The lines from the start of the data through the line with "## Introduction" are to be returned verbatim; all later lines are to be omitted.

RECORD EXCERPTS Block Start

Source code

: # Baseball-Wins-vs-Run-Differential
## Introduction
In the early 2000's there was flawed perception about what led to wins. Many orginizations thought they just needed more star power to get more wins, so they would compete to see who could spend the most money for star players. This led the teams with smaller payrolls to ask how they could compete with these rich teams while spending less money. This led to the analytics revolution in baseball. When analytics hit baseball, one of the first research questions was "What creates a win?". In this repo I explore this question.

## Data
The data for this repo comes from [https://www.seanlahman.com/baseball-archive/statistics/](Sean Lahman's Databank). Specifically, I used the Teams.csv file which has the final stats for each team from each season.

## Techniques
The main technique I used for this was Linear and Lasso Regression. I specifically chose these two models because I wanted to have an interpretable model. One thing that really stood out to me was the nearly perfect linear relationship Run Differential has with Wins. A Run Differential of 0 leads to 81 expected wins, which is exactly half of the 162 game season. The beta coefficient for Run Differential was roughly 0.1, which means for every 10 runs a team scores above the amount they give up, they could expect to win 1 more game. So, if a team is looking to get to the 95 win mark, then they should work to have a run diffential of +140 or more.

RECORD EXCERPTS Block End

RESULT BELOW ->
Source code

: # Baseball-Wins-vs-Run-Differential
## Introduction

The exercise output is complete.